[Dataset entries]
▬▬▬

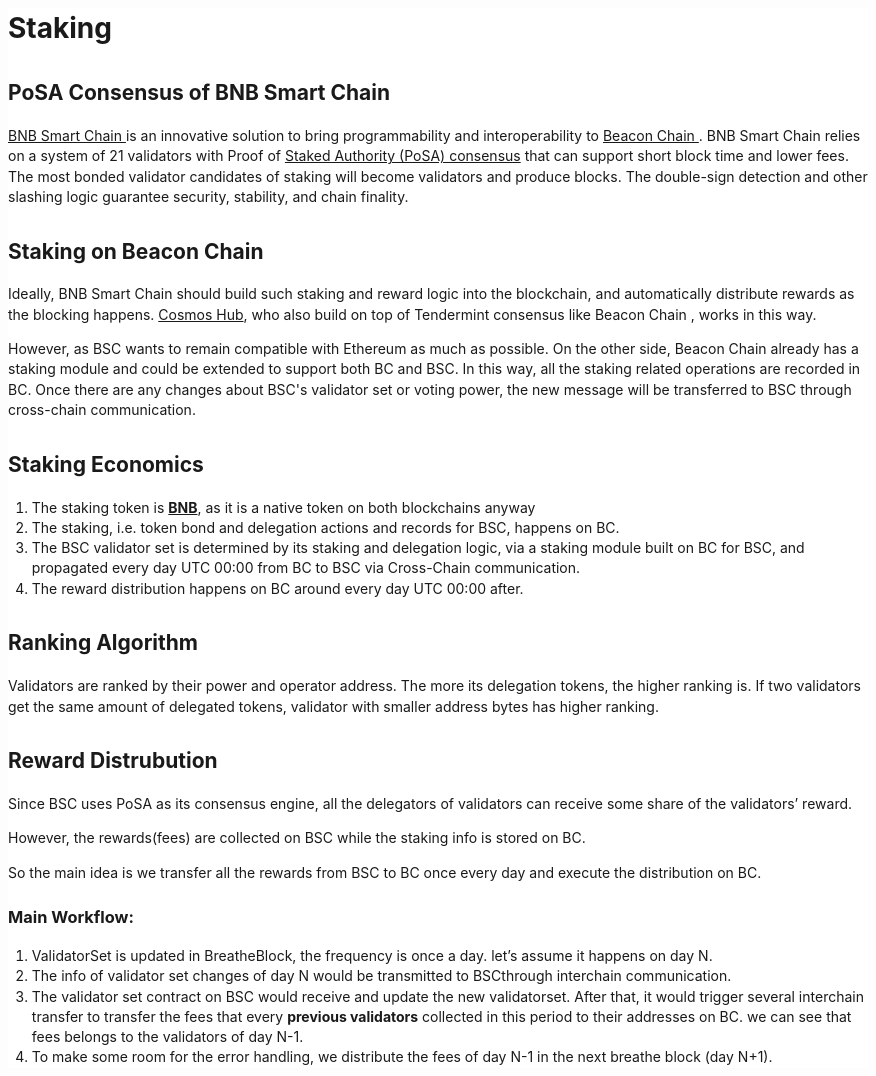 # Staking

## PoSA Consensus of BNB Smart Chain 

[BNB Smart Chain ](https://community.binance.org/topic/2686) is an innovative solution to bring programmability and interoperability to [Beacon Chain ](https://www.binance.org). BNB Smart Chain  relies on a system of 21 validators with Proof of [Staked Authority (PoSA) consensus](../../beaconchain/learn/genesis.md) that can support short block time and lower fees. The most bonded validator candidates of staking will become validators and produce blocks. The double-sign detection and other slashing logic guarantee security, stability, and chain finality.

## Staking on Beacon Chain 

Ideally, BNB Smart Chain  should build such staking and reward logic into the blockchain, and automatically distribute rewards as the blocking happens. [Cosmos Hub](https://hub.cosmos.network/), who also build on top of Tendermint consensus like Beacon Chain , works in this way.

However, as BSC wants to remain compatible with Ethereum as much as possible. On the other side, Beacon Chain  already has a staking module and could be extended to support both BC and BSC. In this way, all the staking related operations are recorded in BC. Once there are any changes about BSC's validator set or voting power, the new message will be transferred to BSC through cross-chain communication.

## Staking Economics

1. The staking token is **[BNB](https://www.binance.com/cn/trade/BNB_USDT)**, as it is a native token on both blockchains anyway
2. The staking, i.e. token bond and delegation actions and records for BSC, happens on BC.
3. The BSC validator set is determined by its staking and delegation logic, via a staking module built on BC for BSC, and propagated every day UTC 00:00 from BC to BSC via Cross-Chain communication.
4. The reward distribution happens on BC around every day UTC 00:00 after.

## Ranking Algorithm

Validators are ranked by their power and operator address. The more its delegation tokens, the higher ranking is. If two validators get the same amount of delegated tokens, validator with smaller address bytes has higher ranking.

## Reward Distrubution

Since BSC uses PoSA as its consensus engine, all the delegators of validators can receive some share of the validators’ reward.

However, the rewards(fees) are collected on BSC while the staking info is stored on BC.

So the main idea is we transfer all the rewards from BSC to BC once every day and execute the distribution on BC.

### Main Workflow:
1. ValidatorSet is updated in BreatheBlock, the frequency is once a day. let’s assume it happens on day N.
2. The info of validator set changes of day N would be transmitted to BSCthrough interchain communication.
3. The validator set contract on BSC would receive and update the new validatorset. After that, it would trigger several interchain transfer to transfer the fees that every **previous validators** collected in this period to their addresses on BC. we can see that fees belongs to the validators of day N-1.
4. To make some room for the error handling, we distribute the fees of day N-1 in the next breathe block (day N+1).
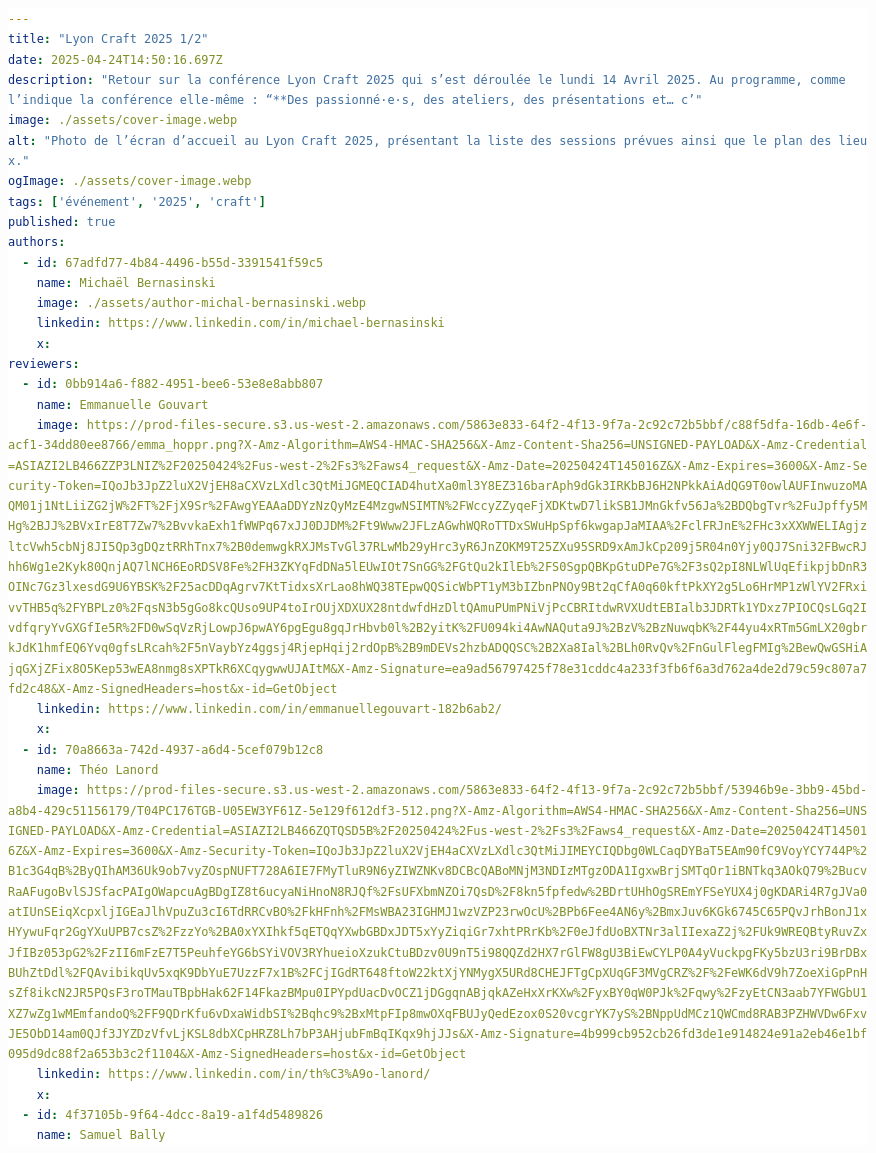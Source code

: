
 ```yaml
---
title: "Lyon Craft 2025 1/2"
date: 2025-04-24T14:50:16.697Z
description: "Retour sur la conférence Lyon Craft 2025 qui s’est déroulée le lundi 14 Avril 2025. Au programme, comme l’indique la conférence elle-même : “**Des passionné·e·s, des ateliers, des présentations et… c’"
image: ./assets/cover-image.webp
alt: "Photo de l’écran d’accueil au Lyon Craft 2025, présentant la liste des sessions prévues ainsi que le plan des lieux."
ogImage: ./assets/cover-image.webp
tags: ['événement', '2025', 'craft']
published: true
authors:
  - id: 67adfd77-4b84-4496-b55d-3391541f59c5
    name: Michaël Bernasinski
    image: ./assets/author-michal-bernasinski.webp
    linkedin: https://www.linkedin.com/in/michael-bernasinski
    x: 
reviewers:
  - id: 0bb914a6-f882-4951-bee6-53e8e8abb807
    name: Emmanuelle Gouvart
    image: https://prod-files-secure.s3.us-west-2.amazonaws.com/5863e833-64f2-4f13-9f7a-2c92c72b5bbf/c88f5dfa-16db-4e6f-acf1-34dd80ee8766/emma_hoppr.png?X-Amz-Algorithm=AWS4-HMAC-SHA256&X-Amz-Content-Sha256=UNSIGNED-PAYLOAD&X-Amz-Credential=ASIAZI2LB466ZZP3LNIZ%2F20250424%2Fus-west-2%2Fs3%2Faws4_request&X-Amz-Date=20250424T145016Z&X-Amz-Expires=3600&X-Amz-Security-Token=IQoJb3JpZ2luX2VjEH8aCXVzLXdlc3QtMiJGMEQCIAD4hutXa0ml3Y8EZ316barAph9dGk3IRKbBJ6H2NPkkAiAdQG9T0owlAUFInwuzoMAQM01j1NtLiiZG2jW%2FT%2FjX9Sr%2FAwgYEAAaDDYzNzQyMzE4MzgwNSIMTN%2FWccyZZyqeFjXDKtwD7likSB1JMnGkfv56Ja%2BDQbgTvr%2FuJpffy5MHg%2BJJ%2BVxIrE8T7Zw7%2BvvkaExh1fWWPq67xJJ0DJDM%2Ft9Www2JFLzAGwhWQRoTTDxSWuHpSpf6kwgapJaMIAA%2FclFRJnE%2FHc3xXXWWELIAgjzltcVwh5cbNj8JI5Qp3gDQztRRhTnx7%2B0demwgkRXJMsTvGl37RLwMb29yHrc3yR6JnZOKM9T25ZXu95SRD9xAmJkCp209j5R04n0Yjy0QJ7Sni32FBwcRJhh6Wg1e2Kyk80QnjAQ7lNCH6EoRDSV8Fe%2FH3ZKYqFdDNa5lEUwIOt7SnGG%2FGtQu2kIlEb%2FS0SgpQBKpGtuDPe7G%2F3sQ2pI8NLWlUqEfikpjbDnR3OINc7Gz3lxesdG9U6YBSK%2F25acDDqAgrv7KtTidxsXrLao8hWQ38TEpwQQSicWbPT1yM3bIZbnPNOy9Bt2qCfA0q60kftPkXY2g5Lo6HrMP1zWlYV2FRxivvTHB5q%2FYBPLz0%2FqsN3b5gGo8kcQUso9UP4toIrOUjXDXUX28ntdwfdHzDltQAmuPUmPNiVjPcCBRItdwRVXUdtEBIalb3JDRTk1YDxz7PIOCQsLGq2IvdfqryYvGXGfIe5R%2FD0wSqVzRjLowpJ6pwAY6pgEgu8gqJrHbvb0l%2B2yitK%2FU094ki4AwNAQuta9J%2BzV%2BzNuwqbK%2F44yu4xRTm5GmLX20gbrkJdK1hmfEQ6Yvq0gfsLRcah%2F5nVaybYz4ggsj4RjepHqij2rdOpB%2B9mDEVs2hzbADQQSC%2B2Xa8Ial%2BLh0RvQv%2FnGulFlegFMIg%2BewQwGSHiAjqGXjZFix8O5Kep53wEA8nmg8sXPTkR6XCqygwwUJAItM&X-Amz-Signature=ea9ad56797425f78e31cddc4a233f3fb6f6a3d762a4de2d79c59c807a7fd2c48&X-Amz-SignedHeaders=host&x-id=GetObject
    linkedin: https://www.linkedin.com/in/emmanuellegouvart-182b6ab2/
    x: 
  - id: 70a8663a-742d-4937-a6d4-5cef079b12c8
    name: Théo Lanord
    image: https://prod-files-secure.s3.us-west-2.amazonaws.com/5863e833-64f2-4f13-9f7a-2c92c72b5bbf/53946b9e-3bb9-45bd-a8b4-429c51156179/T04PC176TGB-U05EW3YF61Z-5e129f612df3-512.png?X-Amz-Algorithm=AWS4-HMAC-SHA256&X-Amz-Content-Sha256=UNSIGNED-PAYLOAD&X-Amz-Credential=ASIAZI2LB466ZQTQSD5B%2F20250424%2Fus-west-2%2Fs3%2Faws4_request&X-Amz-Date=20250424T145016Z&X-Amz-Expires=3600&X-Amz-Security-Token=IQoJb3JpZ2luX2VjEH4aCXVzLXdlc3QtMiJIMEYCIQDbg0WLCaqDYBaT5EAm90fC9VoyYCY744P%2B1c3G4qB%2ByQIhAM36Uk9ob7vyZOspNUFT728A6IE7FMyTluR9N6yZIWZNKv8DCBcQABoMNjM3NDIzMTgzODA1IgxwBrjSMTqOr1iBNTkq3AOkQ79%2BucvRaAFugoBvlSJSfacPAIgOWapcuAgBDgIZ8t6ucyaNiHnoN8RJQf%2FsUFXbmNZOi7QsD%2F8kn5fpfedw%2BDrtUHhOgSREmYFSeYUX4j0gKDARi4R7gJVa0atIUnSEiqXcpxljIGEaJlhVpuZu3cI6TdRRCvBO%2FkHFnh%2FMsWBA23IGHMJ1wzVZP23rwOcU%2BPb6Fee4AN6y%2BmxJuv6KGk6745C65PQvJrhBonJ1xHYywuFqr2GgYXuUPB7csZ%2FzzYo%2BA0xYXIhkf5qETQqYXwbGBDxJDT5xYyZiqiGr7xhtPRrKb%2F0eJfdUoBXTNr3alIIexaZ2j%2FUk9WREQBtyRuvZxJfIBz053pG2%2FzII6mFzE7T5PeuhfeYG6bSYiVOV3RYhueioXzukCtuBDzv0U9nT5i98QQZd2HX7rGlFW8gU3BiEwCYLP0A4yVuckpgFKy5bzU3ri9BrDBxBUhZtDdl%2FQAvibikqUv5xqK9DbYuE7UzzF7x1B%2FCjIGdRT648ftoW22ktXjYNMygX5URd8CHEJFTgCpXUqGF3MVgCRZ%2F%2FeWK6dV9h7ZoeXiGpPnHsZf8ikcN2JR5PQsF3roTMauTBpbHak62F14FkazBMpu0IPYpdUacDvOCZ1jDGgqnABjqkAZeHxXrKXw%2FyxBY0qW0PJk%2Fqwy%2FzyEtCN3aab7YFWGbU1XZ7wZg1wMEmfandoQ%2FF9QDrKfu6vDxaWidbSI%2Bqhc9%2BxMtpFIp8mwOXqFBUJyQedEzox0S20vcgrYK7yS%2BNppUdMCz1QWCmd8RAB3PZHWVDw6FxvJE5ObD14am0QJf3JYZDzVfvLjKSL8dbXCpHRZ8Lh7bP3AHjubFmBqIKqx9hjJJs&X-Amz-Signature=4b999cb952cb26fd3de1e914824e91a2eb46e1bf095d9dc88f2a653b3c2f1104&X-Amz-SignedHeaders=host&x-id=GetObject
    linkedin: https://www.linkedin.com/in/th%C3%A9o-lanord/
    x: 
  - id: 4f37105b-9f64-4dcc-8a19-a1f4d5489826
    name: Samuel Bally
```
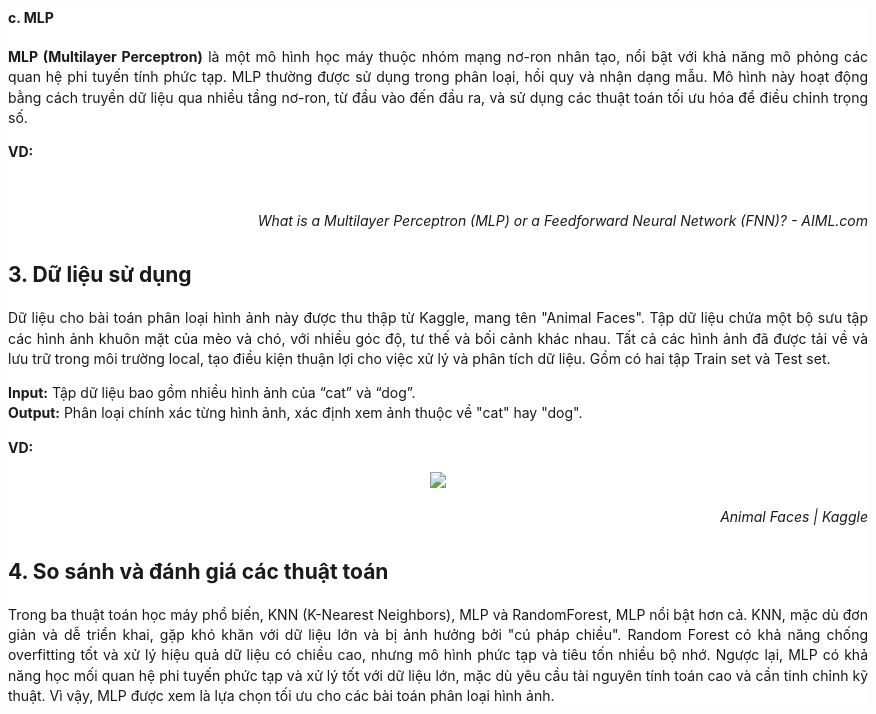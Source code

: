 #### c. MLP
<div style="text-align: justify;">

<strong>MLP (Multilayer Perceptron)</strong> là một mô hình học máy thuộc nhóm mạng nơ-ron nhân tạo, nổi bật với khả năng mô phỏng các quan hệ phi tuyến tính phức tạp. MLP thường được sử dụng trong phân loại, hồi quy và nhận dạng mẫu. Mô hình này hoạt động bằng cách truyền dữ liệu qua nhiều tầng nơ-ron, từ đầu vào đến đầu ra, và sử dụng các thuật toán tối ưu hóa để điều chỉnh trọng số.
</div>

**VD:**
<p align="center">
  <img src="https://aiml.com/wp-content/uploads/2022/06/Multilayer-perceptron-MLP.png" alt="" style="width: 70%; height: auto;">
<p align="right">
  <em>What is a Multilayer Perceptron (MLP) or a Feedforward Neural Network (FNN)? - AIML.com</em>
  
## 3.  Dữ liệu sử dụng
<div style="text-align: justify;">

Dữ liệu cho bài toán phân loại hình ảnh này được thu thập từ Kaggle, mang tên "Animal Faces". Tập dữ liệu chứa một bộ sưu tập các hình ảnh khuôn mặt của mèo và chó, với nhiều góc độ, tư thế và bối cảnh khác nhau. Tất cả các hình ảnh đã được tải về và lưu trữ trong môi trường local, tạo điều kiện thuận lợi cho việc xử lý và phân tích dữ liệu. Gồm có hai tập Train set và Test set.
</div>

**Input:** Tập dữ liệu bao gồm nhiều hình ảnh của “cat” và “dog”.</br>
**Output:** Phân loại chính xác từng hình ảnh, xác định xem ảnh thuộc về "cat" hay "dog".

**VD:**
<p align="center">
  <img src="https://www.googleapis.com/download/storage/v1/b/kaggle-user-content/o/inbox%2F793761%2Fafb6d1aa3be4c82e17a0d0b802436e82%2Fafhq_dataset.jpg?generation=1590130743209322&alt=media" style="width: 70%; height: auto;">
<p align="right">
  <em>Animal Faces | Kaggle </em>
  
## 4. So sánh và đánh giá các thuật toán 
<div style="text-align: justify;">

Trong ba thuật toán học máy phổ biến, KNN (K-Nearest Neighbors), MLP và RandomForest, MLP nổi bật hơn cả. KNN, mặc dù đơn giản và dễ triển khai, gặp khó khăn với dữ liệu lớn và bị ảnh hưởng bởi "cú pháp chiều". Random Forest có khả năng chống overfitting tốt và xử lý hiệu quả dữ liệu có chiều cao, nhưng mô hình phức tạp và tiêu tốn nhiều bộ nhớ. Ngược lại, MLP có khả năng học mối quan hệ phi tuyến phức tạp và xử lý tốt với dữ liệu lớn, mặc dù yêu cầu tài nguyên tính toán cao và cần tinh chỉnh kỹ thuật. Vì vậy, MLP được xem là lựa chọn tối ưu cho các bài toán phân loại hình ảnh.

</div>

▬▬▬

Scan the entries above for the word "phức" and collect each line holding it.

**Task answer**.
<strong>MLP (Multilayer Perceptron)</strong> là một mô hình học máy thuộc nhóm mạng nơ-ron nhân tạo, nổi bật với khả năng mô phỏng các quan hệ phi tuyến tính phức tạp. MLP thường được sử dụng trong phân loại, hồi quy và nhận dạng mẫu. Mô hình này hoạt động bằng cách truyền dữ liệu qua nhiều tầng nơ-ron, từ đầu vào đến đầu ra, và sử dụng các thuật toán tối ưu hóa để điều chỉnh trọng số.
Trong ba thuật toán học máy phổ biến, KNN (K-Nearest Neighbors), MLP và RandomForest, MLP nổi bật hơn cả. KNN, mặc dù đơn giản và dễ triển khai, gặp khó khăn với dữ liệu lớn và bị ảnh hưởng bởi "cú pháp chiều". Random Forest có khả năng chống overfitting tốt và xử lý hiệu quả dữ liệu có chiều cao, nhưng mô hình phức tạp và tiêu tốn nhiều bộ nhớ. Ngược lại, MLP có khả năng học mối quan hệ phi tuyến phức tạp và xử lý tốt với dữ liệu lớn, mặc dù yêu cầu tài nguyên tính toán cao và cần tinh chỉnh kỹ thuật. Vì vậy, MLP được xem là lựa chọn tối ưu cho các bài toán phân loại hình ảnh.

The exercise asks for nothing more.